Gucci bag circa late '70s/early '80s.
I first started vintage-ing and thrifting in high school when before, going to shows, my best friend Meg and I would make requisite stops on a row of thrift stores to scrounge for baggy men’s trousers and fitted beaded cardigans — a very Annie Hall, pseudo post-punk affectation if there ever was one. Lately, I’ve been into digging around the outdoor Rose Bowl flea market where, most recently, I picked up some vintage postcards, pillboxes and a Gucci bag from the late ’70s/early ’80s (see above). You can also find Janet Jackson posters circa the “Control” era, unicorn pendants, and framed pictures of super-seductive centaurs who, upon closer examination, look a lot like Josh Hartnett. Flea markets are magical.
Secondhand shopping makes you reevaluate what it means to buy something “new.” Without those sturdy fancy bags — with handles and everything! — thrift store/vintage shopping usually means you’re carrying your secondhand silk scarves in a logo-less plastic shopping bag or toting around trinkets at the bottom of your oversized purse. The “glamour” of something brand spanking un-new is tarnished yet charming — if your shopping bag is any evidence — because while whatever you picked up is new to you, it was old(er) to someone else and probably needs a good Febrezing or two, not to mention a couple of disinfecting wipes. Shopping in the recession and digital age usually means scouring the web for the best deal and then anxiously awaiting a UPS package to pop up at the door, but flea marketing is all about the art of the unknown, unexpected and inexpensive: Good deals abound and one-of-a-kinds are the norm.

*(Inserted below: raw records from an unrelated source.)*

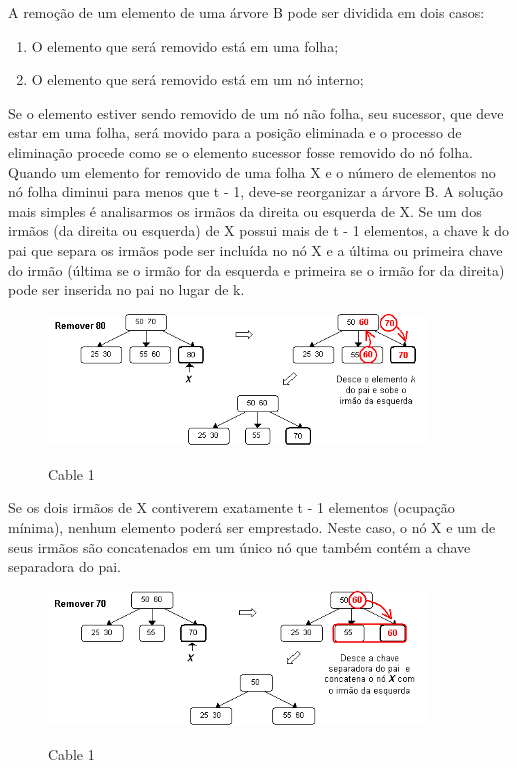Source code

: \documentclass{article}
\begin{document}
A remoção de um elemento de uma árvore B pode ser dividida em dois casos:

\begin{enumerate}
   \item O elemento que será removido está em uma folha;
   \item O elemento que será removido está em um nó interno;
\end{enumerate}

Se o elemento estiver sendo removido de um nó não folha, seu sucessor, que deve estar em uma
folha, será movido para a posição eliminada e o processo de eliminação procede como se o elemento
sucessor fosse removido do nó folha.\\
Quando um elemento for removido de uma folha X e o número de elementos no nó folha diminui para
menos que t - 1, deve-se reorganizar a árvore B. A solução mais simples é analisarmos os irmãos da
direita ou esquerda de X. Se um dos irmãos (da direita ou esquerda) de X possui mais de t - 1
elementos, a chave k do pai que separa os irmãos pode ser incluída no nó X e a última ou primeira
chave do irmão (última se o irmão for da esquerda e primeira se o irmão for da direita) pode ser
inserida no pai no lugar de k.

\begin{figure}[h]
    \center
    \includegraphics[width=10cm]{imagens/arvb5.png}
    \label{cable}
    \caption{Cable 1}
\end{figure}

Se os dois irmãos de X contiverem exatamente t - 1 elementos (ocupação mínima), nenhum elemento
poderá ser emprestado. Neste caso, o nó X e um de seus irmãos são concatenados em um único nó que
também contém a chave separadora do pai.

\begin{figure}[h]
    \center
    \includegraphics[width=10cm]{imagens/arvb6.png}
    \label{cable}
    \caption{Cable 1}
\end{figure}
\end{document}
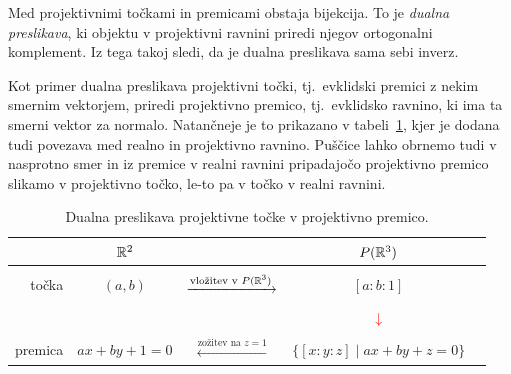 
Med projektivnimi točkami in premicami obstaja bijekcija. To je \emph{dualna preslikava}, ki objektu v projektivni ravnini priredi njegov ortogonalni komplement. Iz tega takoj sledi, da je dualna preslikava sama sebi inverz.

Kot primer dualna preslikava projektivni točki, tj.\ evklidski premici z nekim smernim vektorjem, priredi projektivno premico, tj.\ evklidsko ravnino, ki ima ta smerni vektor za normalo. Natančneje je to prikazano v tabeli~\ref{tab:dualna_preslikava}, kjer je dodana tudi povezava med realno in projektivno ravnino. Puščice lahko obrnemo tudi v nasprotno smer in iz premice v realni ravnini pripadajočo projektivno premico slikamo v projektivno točko, le-to pa v točko v realni ravnini.

\begin{table}[h!]
    \begin{center}
    \begin{tabular}{r|cccc}
    & $\R^2$ & & $P(\R^3)$ \\
    \hline \\
    točka & $(a,b)$ & $\xrightarrow{\text{vložitev v } P(\R^3)}$ & $[a : b : 1] $ \\
    & & & \\
    & &  & \textcolor{red}{$\downarrow$} \\
    & & & \\
    premica & $ ax + by + 1 = 0$ & $\xleftarrow{\text{zožitev na } z = 1} $ & $\{ [x:y:z] \; | \; ax+by+z = 0 \} $
    \end{tabular}
    \end{center}
    \caption{Dualna preslikava projektivne točke v projektivno premico.}
    \label{tab:dualna_preslikava}
\end{table}


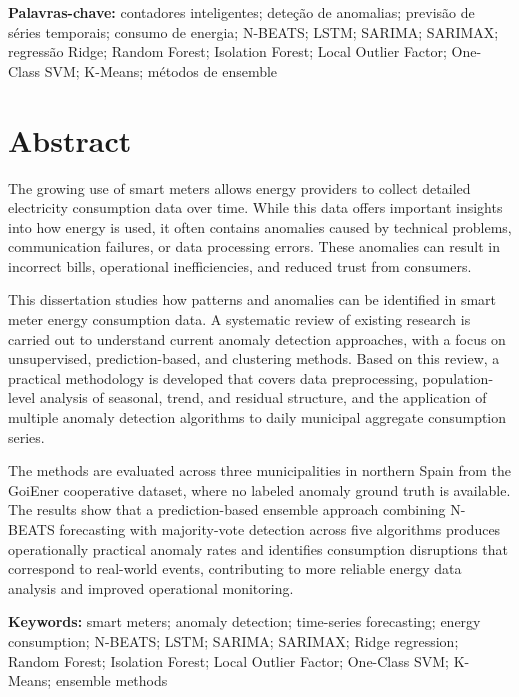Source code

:﻿\documentclass[12pt,reqno, twoside]{amsbook}
\numberwithin{figure}{chapter}
\numberwithin{table}{chapter}
\numberwithin{equation}{chapter}
\theoremstyle{plain}
\numberwithin{equation}{chapter}
\numberwithin{section}{chapter}
\begin{document}
\vspace{\baselineskip}
\noindent\textbf{Palavras-chave:} contadores inteligentes; deteção de anomalias; previsão de séries temporais; consumo de energia; N-BEATS; LSTM; SARIMA; SARIMAX; regressão Ridge; Random Forest; Isolation Forest; Local Outlier Factor; One-Class SVM; K-Means; métodos de ensemble


\chapter*{Abstract}

The growing use of smart meters allows energy providers to collect detailed electricity consumption data over time. While this data offers important insights into how energy is used, it often contains anomalies caused by technical problems, communication failures, or data processing errors. These anomalies can result in incorrect bills, operational inefficiencies, and reduced trust from consumers.

This dissertation studies how patterns and anomalies can be identified in smart meter energy consumption data. A systematic review of existing research is carried out to understand current anomaly detection approaches, with a focus on unsupervised, prediction-based, and clustering methods. Based on this review, a practical methodology is developed that covers data preprocessing, population-level analysis of seasonal, trend, and residual structure, and the application of multiple anomaly detection algorithms to daily municipal aggregate consumption series.

The methods are evaluated across three municipalities in northern Spain from the GoiEner cooperative dataset, where no labeled anomaly ground truth is available. The results show that a prediction-based ensemble approach combining N-BEATS forecasting with majority-vote detection across five algorithms produces operationally practical anomaly rates and identifies consumption disruptions that correspond to real-world events, contributing to more reliable energy data analysis and improved operational monitoring.

\vspace{\baselineskip}
\noindent\textbf{Keywords:} smart meters; anomaly detection; time-series forecasting; energy consumption; N-BEATS; LSTM; SARIMA; SARIMAX; Ridge regression; Random Forest; Isolation Forest; Local Outlier Factor; One-Class SVM; K-Means; ensemble methods


\tableofcontents
\end{document}
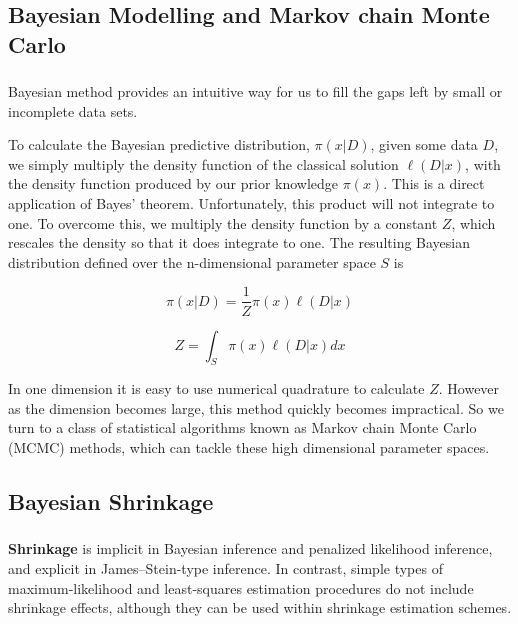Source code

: \documentclass[c, dvipsnames]{beamer}  %
\begin{document}
\subsection{Bayesian Modelling and Markov chain Monte Carlo}


\begin{frame}[shrink=5]
\frametitle{\insertsection} 
\framesubtitle{\insertsubsection}

Bayesian method provides an intuitive way for us to fill the gaps left by small or incomplete data sets. 


To calculate the Bayesian predictive distribution, $\pi(x|D)$, given some data $D$,  we simply multiply the density function of the classical solution  $\ell (D|x)$,  with the density function produced by our prior knowledge $\pi(x)$. This is a direct application of Bayes’ theorem. Unfortunately, this product will not integrate to one. To overcome this, we multiply the density function by a constant $Z$, which rescales the density so that it does integrate to one. The resulting Bayesian distribution defined over the n-dimensional parameter space $S$ is

$$ \pi(x|D) = \frac{1}{Z} \pi(x) \ell(D|x)$$

$$ Z = \int_S \pi(x) \ell(D|x) dx$$

In one dimension it is easy to use numerical quadrature to calculate $Z$. However as the dimension becomes large, this method quickly becomes impractical. So we turn to a class of statistical algorithms known as Markov chain Monte Carlo (MCMC) methods, which can tackle these high dimensional parameter spaces.



\end{frame}





\subsection{Bayesian Shrinkage}


\begin{frame}[shrink=5]
\frametitle{\insertsection} 
\framesubtitle{\insertsubsection}

\textbf{Shrinkage} is implicit in Bayesian inference and penalized likelihood inference, and explicit in James–Stein-type inference. In contrast, simple types of maximum-likelihood and least-squares estimation procedures do not include shrinkage effects, although they can be used within shrinkage estimation schemes.
 
 
 
\end{frame}
\end{document}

Some people are ardently opposed to all of this which I can understand. It’s a little unnerving to be walking in someone’s old trousers or sipping chai from a single porcelain tea cup that, at one point, used to be part of a set and most likely, like, an actual home. I draw the line at buying old underwear (shudder) because residual herpes isn’t worth it, even at a discount. But I tend to think of these items as little orphans of someone’s life that I’ve effectively “rescued,” with cash no less, and take in as my own. I’m not sure of their origins or their “lives” previous (how’s that for a little shopping anthropomorphism!?) but I’d like to think they were interesting and meaningful. And herpes-less.